#### Task prompt
Would you please retype, exactly, the lines of the listing below between the line with "Чтобы взаимодействовать с" and the line with "2. ** Как мне преобразовать GBP в GBPS/MI? **", inclusive?

#### Data to process
⁂

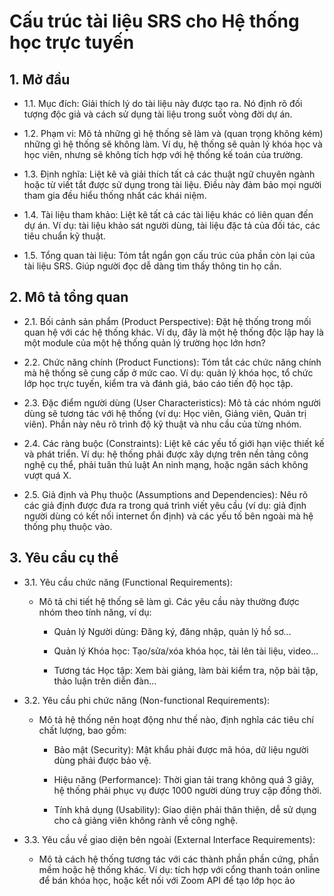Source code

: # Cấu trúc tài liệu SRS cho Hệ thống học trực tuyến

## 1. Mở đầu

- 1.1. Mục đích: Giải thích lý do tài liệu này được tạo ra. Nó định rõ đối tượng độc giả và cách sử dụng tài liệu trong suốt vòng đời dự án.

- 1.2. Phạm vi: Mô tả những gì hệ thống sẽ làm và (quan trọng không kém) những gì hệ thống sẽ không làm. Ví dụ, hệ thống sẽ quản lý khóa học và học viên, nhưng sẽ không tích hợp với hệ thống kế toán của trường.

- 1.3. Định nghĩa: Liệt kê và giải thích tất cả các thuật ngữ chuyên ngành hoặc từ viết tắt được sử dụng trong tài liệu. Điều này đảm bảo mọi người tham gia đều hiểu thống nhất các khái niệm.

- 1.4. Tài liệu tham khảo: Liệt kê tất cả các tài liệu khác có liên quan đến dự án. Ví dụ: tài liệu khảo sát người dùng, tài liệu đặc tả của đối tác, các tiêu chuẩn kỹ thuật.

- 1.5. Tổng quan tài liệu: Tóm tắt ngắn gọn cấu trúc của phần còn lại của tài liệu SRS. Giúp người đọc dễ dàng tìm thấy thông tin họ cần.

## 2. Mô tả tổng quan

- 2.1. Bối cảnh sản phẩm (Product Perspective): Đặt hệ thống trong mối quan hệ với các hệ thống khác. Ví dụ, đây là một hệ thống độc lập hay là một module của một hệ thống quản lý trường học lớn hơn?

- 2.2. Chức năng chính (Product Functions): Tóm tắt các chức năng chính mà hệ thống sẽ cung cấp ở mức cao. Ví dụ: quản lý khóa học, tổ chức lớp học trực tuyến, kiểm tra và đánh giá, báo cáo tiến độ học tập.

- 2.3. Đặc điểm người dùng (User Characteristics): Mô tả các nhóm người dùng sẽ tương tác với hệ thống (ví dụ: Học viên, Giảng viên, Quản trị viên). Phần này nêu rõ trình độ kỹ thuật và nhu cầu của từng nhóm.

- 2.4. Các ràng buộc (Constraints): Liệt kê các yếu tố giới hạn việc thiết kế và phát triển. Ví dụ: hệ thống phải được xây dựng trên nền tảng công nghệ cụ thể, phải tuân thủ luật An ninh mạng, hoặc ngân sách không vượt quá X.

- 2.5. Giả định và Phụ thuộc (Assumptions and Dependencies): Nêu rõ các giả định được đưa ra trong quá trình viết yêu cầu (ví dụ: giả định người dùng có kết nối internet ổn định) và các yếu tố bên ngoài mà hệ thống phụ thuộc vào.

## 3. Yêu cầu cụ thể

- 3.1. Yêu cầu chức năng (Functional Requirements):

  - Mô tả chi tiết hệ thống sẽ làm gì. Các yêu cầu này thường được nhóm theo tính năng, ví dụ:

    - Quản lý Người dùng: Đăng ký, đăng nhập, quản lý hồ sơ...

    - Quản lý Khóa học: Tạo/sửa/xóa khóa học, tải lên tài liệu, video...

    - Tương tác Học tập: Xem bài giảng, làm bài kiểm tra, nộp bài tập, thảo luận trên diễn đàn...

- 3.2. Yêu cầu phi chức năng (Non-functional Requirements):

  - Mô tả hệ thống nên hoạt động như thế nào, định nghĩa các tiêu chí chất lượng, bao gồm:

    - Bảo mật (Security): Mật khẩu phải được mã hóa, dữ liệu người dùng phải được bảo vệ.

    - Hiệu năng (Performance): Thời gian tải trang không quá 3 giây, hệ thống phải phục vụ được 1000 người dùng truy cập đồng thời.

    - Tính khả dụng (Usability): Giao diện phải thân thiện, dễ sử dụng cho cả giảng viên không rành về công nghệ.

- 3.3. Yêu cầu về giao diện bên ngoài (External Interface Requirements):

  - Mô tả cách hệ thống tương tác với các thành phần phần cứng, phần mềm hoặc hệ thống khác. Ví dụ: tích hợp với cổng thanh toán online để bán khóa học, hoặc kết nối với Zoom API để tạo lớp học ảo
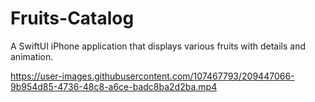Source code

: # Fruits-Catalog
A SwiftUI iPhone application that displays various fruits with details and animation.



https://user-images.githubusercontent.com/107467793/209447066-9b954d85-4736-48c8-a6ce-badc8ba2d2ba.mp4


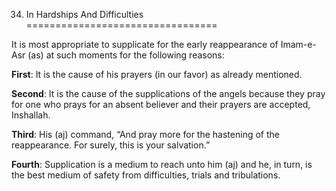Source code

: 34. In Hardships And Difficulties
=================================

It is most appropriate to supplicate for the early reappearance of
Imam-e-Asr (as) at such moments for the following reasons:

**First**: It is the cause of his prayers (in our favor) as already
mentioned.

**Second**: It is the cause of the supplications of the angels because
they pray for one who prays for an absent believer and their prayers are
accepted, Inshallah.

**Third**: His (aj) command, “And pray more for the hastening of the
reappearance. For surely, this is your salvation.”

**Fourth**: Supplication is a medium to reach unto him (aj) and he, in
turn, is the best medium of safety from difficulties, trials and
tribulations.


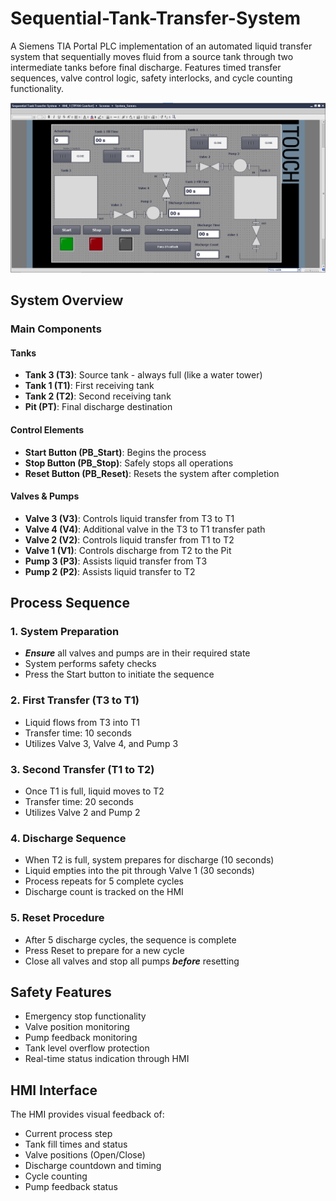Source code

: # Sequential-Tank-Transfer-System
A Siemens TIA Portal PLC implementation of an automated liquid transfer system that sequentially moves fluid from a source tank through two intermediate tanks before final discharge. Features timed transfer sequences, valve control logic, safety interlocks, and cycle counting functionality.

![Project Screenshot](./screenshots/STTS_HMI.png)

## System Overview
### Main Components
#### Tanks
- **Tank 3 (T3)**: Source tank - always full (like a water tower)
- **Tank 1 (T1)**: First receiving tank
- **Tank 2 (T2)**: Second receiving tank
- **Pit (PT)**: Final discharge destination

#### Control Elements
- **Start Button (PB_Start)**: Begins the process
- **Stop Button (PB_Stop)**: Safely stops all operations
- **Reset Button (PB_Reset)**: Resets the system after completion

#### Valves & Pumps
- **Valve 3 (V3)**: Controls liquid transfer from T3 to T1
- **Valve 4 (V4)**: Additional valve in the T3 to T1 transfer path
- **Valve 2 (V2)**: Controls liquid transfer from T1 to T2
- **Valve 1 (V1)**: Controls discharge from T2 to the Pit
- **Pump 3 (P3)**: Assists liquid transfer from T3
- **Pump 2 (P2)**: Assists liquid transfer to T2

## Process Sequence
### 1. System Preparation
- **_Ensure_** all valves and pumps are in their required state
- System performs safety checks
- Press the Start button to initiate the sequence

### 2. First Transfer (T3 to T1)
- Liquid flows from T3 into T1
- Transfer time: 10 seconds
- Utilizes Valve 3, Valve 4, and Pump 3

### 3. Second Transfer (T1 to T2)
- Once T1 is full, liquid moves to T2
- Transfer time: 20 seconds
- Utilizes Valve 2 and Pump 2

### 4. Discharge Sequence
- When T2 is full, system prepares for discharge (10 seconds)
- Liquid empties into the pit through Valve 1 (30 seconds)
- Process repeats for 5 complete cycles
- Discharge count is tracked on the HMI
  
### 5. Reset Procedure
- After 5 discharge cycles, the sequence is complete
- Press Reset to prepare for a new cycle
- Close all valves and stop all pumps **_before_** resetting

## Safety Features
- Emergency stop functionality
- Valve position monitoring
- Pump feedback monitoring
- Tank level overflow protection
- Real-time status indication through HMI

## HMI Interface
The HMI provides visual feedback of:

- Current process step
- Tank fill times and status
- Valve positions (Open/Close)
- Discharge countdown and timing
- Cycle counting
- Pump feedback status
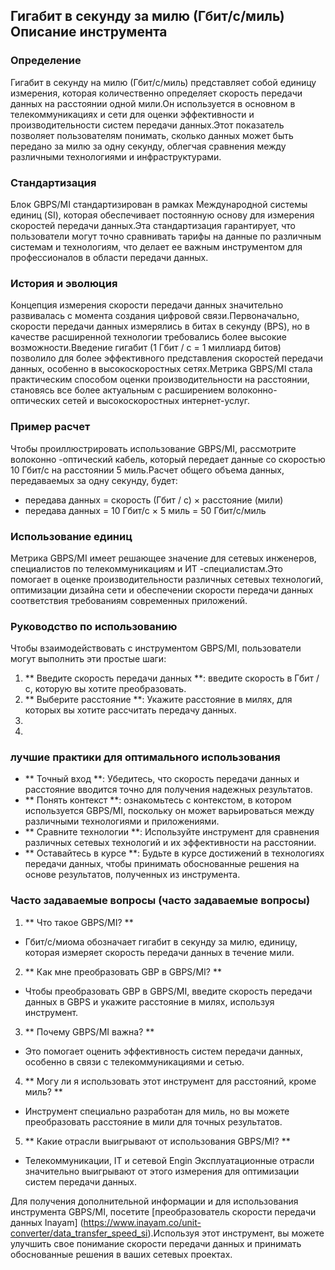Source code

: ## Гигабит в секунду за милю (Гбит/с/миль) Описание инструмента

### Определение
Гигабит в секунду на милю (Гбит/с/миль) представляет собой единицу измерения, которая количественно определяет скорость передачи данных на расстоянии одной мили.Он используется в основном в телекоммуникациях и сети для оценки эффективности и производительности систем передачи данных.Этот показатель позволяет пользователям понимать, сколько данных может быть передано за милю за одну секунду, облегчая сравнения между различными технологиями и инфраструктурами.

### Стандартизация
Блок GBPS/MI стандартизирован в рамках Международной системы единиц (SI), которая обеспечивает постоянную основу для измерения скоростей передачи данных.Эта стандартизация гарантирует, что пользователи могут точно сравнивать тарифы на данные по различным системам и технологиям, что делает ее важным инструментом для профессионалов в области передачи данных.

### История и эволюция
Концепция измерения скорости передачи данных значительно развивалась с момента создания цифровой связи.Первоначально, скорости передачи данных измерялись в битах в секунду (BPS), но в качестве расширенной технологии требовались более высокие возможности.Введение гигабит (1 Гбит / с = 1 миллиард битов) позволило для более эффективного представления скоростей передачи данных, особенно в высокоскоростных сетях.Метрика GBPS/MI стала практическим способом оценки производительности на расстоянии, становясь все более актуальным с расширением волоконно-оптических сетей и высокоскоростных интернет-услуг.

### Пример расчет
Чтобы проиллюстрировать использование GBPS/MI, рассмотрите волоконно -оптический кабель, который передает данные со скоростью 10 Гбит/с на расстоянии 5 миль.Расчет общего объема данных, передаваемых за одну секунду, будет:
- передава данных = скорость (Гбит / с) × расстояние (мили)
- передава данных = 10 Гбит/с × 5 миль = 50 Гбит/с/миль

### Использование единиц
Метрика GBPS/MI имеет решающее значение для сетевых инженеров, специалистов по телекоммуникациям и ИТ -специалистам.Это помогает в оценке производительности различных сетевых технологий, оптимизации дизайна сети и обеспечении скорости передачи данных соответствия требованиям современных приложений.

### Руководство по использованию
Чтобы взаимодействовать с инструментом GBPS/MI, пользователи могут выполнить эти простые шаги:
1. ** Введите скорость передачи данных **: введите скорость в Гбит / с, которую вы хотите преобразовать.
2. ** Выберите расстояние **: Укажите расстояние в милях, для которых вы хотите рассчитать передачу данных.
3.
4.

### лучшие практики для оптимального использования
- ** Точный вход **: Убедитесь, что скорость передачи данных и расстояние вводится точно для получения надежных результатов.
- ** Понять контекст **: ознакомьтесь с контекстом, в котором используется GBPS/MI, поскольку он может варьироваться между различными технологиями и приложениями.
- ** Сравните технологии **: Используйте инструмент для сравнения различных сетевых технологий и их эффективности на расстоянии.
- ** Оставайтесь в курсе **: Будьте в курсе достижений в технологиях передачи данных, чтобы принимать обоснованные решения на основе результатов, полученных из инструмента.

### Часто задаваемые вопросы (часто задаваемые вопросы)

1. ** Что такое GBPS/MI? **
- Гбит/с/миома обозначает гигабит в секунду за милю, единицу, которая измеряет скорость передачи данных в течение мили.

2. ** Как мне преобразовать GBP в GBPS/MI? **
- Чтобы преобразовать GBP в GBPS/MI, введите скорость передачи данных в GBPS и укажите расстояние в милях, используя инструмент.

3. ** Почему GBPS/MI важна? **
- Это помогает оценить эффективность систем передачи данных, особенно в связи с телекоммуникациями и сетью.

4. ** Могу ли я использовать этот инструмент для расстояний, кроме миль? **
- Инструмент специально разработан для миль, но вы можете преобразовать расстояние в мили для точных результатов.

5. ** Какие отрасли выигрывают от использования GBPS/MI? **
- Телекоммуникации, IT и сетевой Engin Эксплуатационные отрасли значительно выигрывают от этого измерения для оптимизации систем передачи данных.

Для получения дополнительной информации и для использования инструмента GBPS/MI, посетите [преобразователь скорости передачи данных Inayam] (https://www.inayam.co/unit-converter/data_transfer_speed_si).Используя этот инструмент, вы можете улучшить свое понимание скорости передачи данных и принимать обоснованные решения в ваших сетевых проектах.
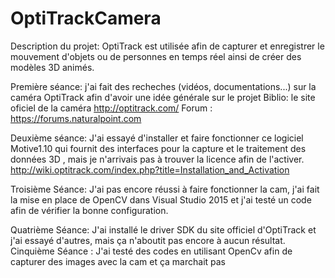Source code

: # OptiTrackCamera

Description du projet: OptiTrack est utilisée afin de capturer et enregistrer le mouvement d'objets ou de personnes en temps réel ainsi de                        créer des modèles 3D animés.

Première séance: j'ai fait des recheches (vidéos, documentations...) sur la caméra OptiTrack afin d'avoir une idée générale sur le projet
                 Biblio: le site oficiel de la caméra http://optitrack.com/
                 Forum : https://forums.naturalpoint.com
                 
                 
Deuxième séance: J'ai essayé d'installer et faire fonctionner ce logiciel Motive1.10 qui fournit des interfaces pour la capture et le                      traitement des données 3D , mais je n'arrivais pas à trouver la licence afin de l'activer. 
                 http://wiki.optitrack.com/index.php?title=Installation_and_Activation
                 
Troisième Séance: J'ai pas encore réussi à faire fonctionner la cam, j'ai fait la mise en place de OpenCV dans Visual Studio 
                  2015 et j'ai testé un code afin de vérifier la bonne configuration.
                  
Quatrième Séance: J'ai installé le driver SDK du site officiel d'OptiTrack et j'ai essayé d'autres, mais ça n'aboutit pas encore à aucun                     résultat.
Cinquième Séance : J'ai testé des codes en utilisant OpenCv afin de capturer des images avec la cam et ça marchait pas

⁂

#### Expected output
Чтобы взаимодействовать с инструментом GBPS/MI, пользователи могут выполнить эти простые шаги:
1. ** Введите скорость передачи данных **: введите скорость в Гбит / с, которую вы хотите преобразовать.
2. ** Выберите расстояние **: Укажите расстояние в милях, для которых вы хотите рассчитать передачу данных.
3.
4.

### лучшие практики для оптимального использования
- ** Точный вход **: Убедитесь, что скорость передачи данных и расстояние вводится точно для получения надежных результатов.
- ** Понять контекст **: ознакомьтесь с контекстом, в котором используется GBPS/MI, поскольку он может варьироваться между различными технологиями и приложениями.
- ** Сравните технологии **: Используйте инструмент для сравнения различных сетевых технологий и их эффективности на расстоянии.
- ** Оставайтесь в курсе **: Будьте в курсе достижений в технологиях передачи данных, чтобы принимать обоснованные решения на основе результатов, полученных из инструмента.

### Часто задаваемые вопросы (часто задаваемые вопросы)

1. ** Что такое GBPS/MI? **
- Гбит/с/миома обозначает гигабит в секунду за милю, единицу, которая измеряет скорость передачи данных в течение мили.

2. ** Как мне преобразовать GBP в GBPS/MI? **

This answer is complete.